With no line omitted, restate the records below exactly as they appear.

[MATERIAL FOR THE TASK]:
■ ■ ■ ■ ■ ■ ■

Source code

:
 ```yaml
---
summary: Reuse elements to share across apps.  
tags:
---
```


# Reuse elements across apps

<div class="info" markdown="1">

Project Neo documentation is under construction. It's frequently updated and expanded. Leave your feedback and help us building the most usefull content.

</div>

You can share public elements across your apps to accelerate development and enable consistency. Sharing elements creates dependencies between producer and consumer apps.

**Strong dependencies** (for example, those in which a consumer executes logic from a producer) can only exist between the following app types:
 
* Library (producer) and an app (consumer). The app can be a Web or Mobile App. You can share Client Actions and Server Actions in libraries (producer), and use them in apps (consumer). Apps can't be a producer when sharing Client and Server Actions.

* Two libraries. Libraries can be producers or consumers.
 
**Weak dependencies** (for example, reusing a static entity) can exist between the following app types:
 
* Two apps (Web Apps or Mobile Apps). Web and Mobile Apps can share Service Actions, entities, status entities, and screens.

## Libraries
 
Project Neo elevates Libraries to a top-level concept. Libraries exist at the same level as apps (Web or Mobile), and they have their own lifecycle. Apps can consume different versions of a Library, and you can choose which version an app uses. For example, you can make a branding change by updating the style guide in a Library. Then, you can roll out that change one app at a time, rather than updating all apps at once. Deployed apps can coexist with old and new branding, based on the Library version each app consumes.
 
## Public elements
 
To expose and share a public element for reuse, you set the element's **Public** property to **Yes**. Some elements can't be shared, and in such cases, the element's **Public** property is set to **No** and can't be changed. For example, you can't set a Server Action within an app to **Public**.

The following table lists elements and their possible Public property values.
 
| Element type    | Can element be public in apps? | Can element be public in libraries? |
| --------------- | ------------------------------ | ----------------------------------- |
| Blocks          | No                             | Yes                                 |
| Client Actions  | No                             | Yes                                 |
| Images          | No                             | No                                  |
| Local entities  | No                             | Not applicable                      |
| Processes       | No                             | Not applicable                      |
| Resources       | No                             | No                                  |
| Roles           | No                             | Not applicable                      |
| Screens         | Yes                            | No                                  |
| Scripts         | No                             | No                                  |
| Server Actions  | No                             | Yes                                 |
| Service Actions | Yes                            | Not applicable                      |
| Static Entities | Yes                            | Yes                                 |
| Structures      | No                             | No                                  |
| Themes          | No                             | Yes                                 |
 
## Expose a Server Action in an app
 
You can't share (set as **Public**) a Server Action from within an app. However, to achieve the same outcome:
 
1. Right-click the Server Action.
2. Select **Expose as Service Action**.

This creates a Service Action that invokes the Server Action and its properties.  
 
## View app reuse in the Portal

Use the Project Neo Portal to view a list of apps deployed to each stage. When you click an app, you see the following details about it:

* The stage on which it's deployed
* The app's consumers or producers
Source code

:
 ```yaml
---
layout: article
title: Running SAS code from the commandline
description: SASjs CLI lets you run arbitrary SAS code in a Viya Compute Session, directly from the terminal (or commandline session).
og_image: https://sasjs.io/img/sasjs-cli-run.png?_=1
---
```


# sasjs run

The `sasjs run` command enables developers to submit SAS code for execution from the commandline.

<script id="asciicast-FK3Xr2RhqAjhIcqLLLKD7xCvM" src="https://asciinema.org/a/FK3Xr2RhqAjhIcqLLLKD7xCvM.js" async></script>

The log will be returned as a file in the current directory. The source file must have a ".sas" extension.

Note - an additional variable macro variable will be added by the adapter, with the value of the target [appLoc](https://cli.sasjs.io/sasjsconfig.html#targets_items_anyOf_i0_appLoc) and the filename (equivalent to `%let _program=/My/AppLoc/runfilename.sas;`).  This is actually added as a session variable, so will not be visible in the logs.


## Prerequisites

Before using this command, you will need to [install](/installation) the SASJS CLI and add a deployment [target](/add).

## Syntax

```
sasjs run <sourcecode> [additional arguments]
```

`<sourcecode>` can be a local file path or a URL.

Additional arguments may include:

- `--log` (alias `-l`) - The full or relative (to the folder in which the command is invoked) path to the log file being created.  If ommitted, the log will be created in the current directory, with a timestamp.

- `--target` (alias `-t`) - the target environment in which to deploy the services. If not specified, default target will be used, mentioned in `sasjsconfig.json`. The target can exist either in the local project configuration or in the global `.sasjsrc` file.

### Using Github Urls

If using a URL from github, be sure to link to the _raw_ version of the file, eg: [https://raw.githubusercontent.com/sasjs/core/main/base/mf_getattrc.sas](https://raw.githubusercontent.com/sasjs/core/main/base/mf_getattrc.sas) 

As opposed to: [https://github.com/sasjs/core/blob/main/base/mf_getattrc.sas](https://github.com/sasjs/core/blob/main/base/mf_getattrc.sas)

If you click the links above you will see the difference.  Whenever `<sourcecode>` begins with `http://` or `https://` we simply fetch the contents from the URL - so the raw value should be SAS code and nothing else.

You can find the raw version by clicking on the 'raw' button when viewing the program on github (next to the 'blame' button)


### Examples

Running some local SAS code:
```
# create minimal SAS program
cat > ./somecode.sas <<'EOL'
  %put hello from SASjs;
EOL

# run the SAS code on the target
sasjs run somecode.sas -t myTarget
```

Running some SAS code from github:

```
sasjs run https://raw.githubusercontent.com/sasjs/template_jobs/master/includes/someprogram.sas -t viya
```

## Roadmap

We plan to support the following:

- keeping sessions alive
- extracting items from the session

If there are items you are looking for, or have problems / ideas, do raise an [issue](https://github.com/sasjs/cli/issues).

■ ■ ■ ■ ■ ■ ■

[RESPONSE AREA]:
Source code

:
 ```yaml
---
summary: Reuse elements to share across apps.  
tags:
---
```


# Reuse elements across apps

<div class="info" markdown="1">

Project Neo documentation is under construction. It's frequently updated and expanded. Leave your feedback and help us building the most usefull content.

</div>

You can share public elements across your apps to accelerate development and enable consistency. Sharing elements creates dependencies between producer and consumer apps.

**Strong dependencies** (for example, those in which a consumer executes logic from a producer) can only exist between the following app types:
 
* Library (producer) and an app (consumer). The app can be a Web or Mobile App. You can share Client Actions and Server Actions in libraries (producer), and use them in apps (consumer). Apps can't be a producer when sharing Client and Server Actions.

* Two libraries. Libraries can be producers or consumers.
 
**Weak dependencies** (for example, reusing a static entity) can exist between the following app types:
 
* Two apps (Web Apps or Mobile Apps). Web and Mobile Apps can share Service Actions, entities, status entities, and screens.

## Libraries
 
Project Neo elevates Libraries to a top-level concept. Libraries exist at the same level as apps (Web or Mobile), and they have their own lifecycle. Apps can consume different versions of a Library, and you can choose which version an app uses. For example, you can make a branding change by updating the style guide in a Library. Then, you can roll out that change one app at a time, rather than updating all apps at once. Deployed apps can coexist with old and new branding, based on the Library version each app consumes.
 
## Public elements
 
To expose and share a public element for reuse, you set the element's **Public** property to **Yes**. Some elements can't be shared, and in such cases, the element's **Public** property is set to **No** and can't be changed. For example, you can't set a Server Action within an app to **Public**.

The following table lists elements and their possible Public property values.
 
| Element type    | Can element be public in apps? | Can element be public in libraries? |
| --------------- | ------------------------------ | ----------------------------------- |
| Blocks          | No                             | Yes                                 |
| Client Actions  | No                             | Yes                                 |
| Images          | No                             | No                                  |
| Local entities  | No                             | Not applicable                      |
| Processes       | No                             | Not applicable                      |
| Resources       | No                             | No                                  |
| Roles           | No                             | Not applicable                      |
| Screens         | Yes                            | No                                  |
| Scripts         | No                             | No                                  |
| Server Actions  | No                             | Yes                                 |
| Service Actions | Yes                            | Not applicable                      |
| Static Entities | Yes                            | Yes                                 |
| Structures      | No                             | No                                  |
| Themes          | No                             | Yes                                 |
 
## Expose a Server Action in an app
 
You can't share (set as **Public**) a Server Action from within an app. However, to achieve the same outcome:
 
1. Right-click the Server Action.
2. Select **Expose as Service Action**.

This creates a Service Action that invokes the Server Action and its properties.  
 
## View app reuse in the Portal

Use the Project Neo Portal to view a list of apps deployed to each stage. When you click an app, you see the following details about it:

* The stage on which it's deployed
* The app's consumers or producers
Source code

:
 ```yaml
---
layout: article
title: Running SAS code from the commandline
description: SASjs CLI lets you run arbitrary SAS code in a Viya Compute Session, directly from the terminal (or commandline session).
og_image: https://sasjs.io/img/sasjs-cli-run.png?_=1
---
```


# sasjs run

The `sasjs run` command enables developers to submit SAS code for execution from the commandline.

<script id="asciicast-FK3Xr2RhqAjhIcqLLLKD7xCvM" src="https://asciinema.org/a/FK3Xr2RhqAjhIcqLLLKD7xCvM.js" async></script>

The log will be returned as a file in the current directory. The source file must have a ".sas" extension.

Note - an additional variable macro variable will be added by the adapter, with the value of the target [appLoc](https://cli.sasjs.io/sasjsconfig.html#targets_items_anyOf_i0_appLoc) and the filename (equivalent to `%let _program=/My/AppLoc/runfilename.sas;`).  This is actually added as a session variable, so will not be visible in the logs.


## Prerequisites

Before using this command, you will need to [install](/installation) the SASJS CLI and add a deployment [target](/add).

## Syntax

```
sasjs run <sourcecode> [additional arguments]
```

`<sourcecode>` can be a local file path or a URL.

Additional arguments may include:

- `--log` (alias `-l`) - The full or relative (to the folder in which the command is invoked) path to the log file being created.  If ommitted, the log will be created in the current directory, with a timestamp.

- `--target` (alias `-t`) - the target environment in which to deploy the services. If not specified, default target will be used, mentioned in `sasjsconfig.json`. The target can exist either in the local project configuration or in the global `.sasjsrc` file.

### Using Github Urls

If using a URL from github, be sure to link to the _raw_ version of the file, eg: [https://raw.githubusercontent.com/sasjs/core/main/base/mf_getattrc.sas](https://raw.githubusercontent.com/sasjs/core/main/base/mf_getattrc.sas) 

As opposed to: [https://github.com/sasjs/core/blob/main/base/mf_getattrc.sas](https://github.com/sasjs/core/blob/main/base/mf_getattrc.sas)

If you click the links above you will see the difference.  Whenever `<sourcecode>` begins with `http://` or `https://` we simply fetch the contents from the URL - so the raw value should be SAS code and nothing else.

You can find the raw version by clicking on the 'raw' button when viewing the program on github (next to the 'blame' button)


### Examples

Running some local SAS code:
```
# create minimal SAS program
cat > ./somecode.sas <<'EOL'
  %put hello from SASjs;
EOL

# run the SAS code on the target
sasjs run somecode.sas -t myTarget
```

Running some SAS code from github:

```
sasjs run https://raw.githubusercontent.com/sasjs/template_jobs/master/includes/someprogram.sas -t viya
```

## Roadmap

We plan to support the following:

- keeping sessions alive
- extracting items from the session

If there are items you are looking for, or have problems / ideas, do raise an [issue](https://github.com/sasjs/cli/issues).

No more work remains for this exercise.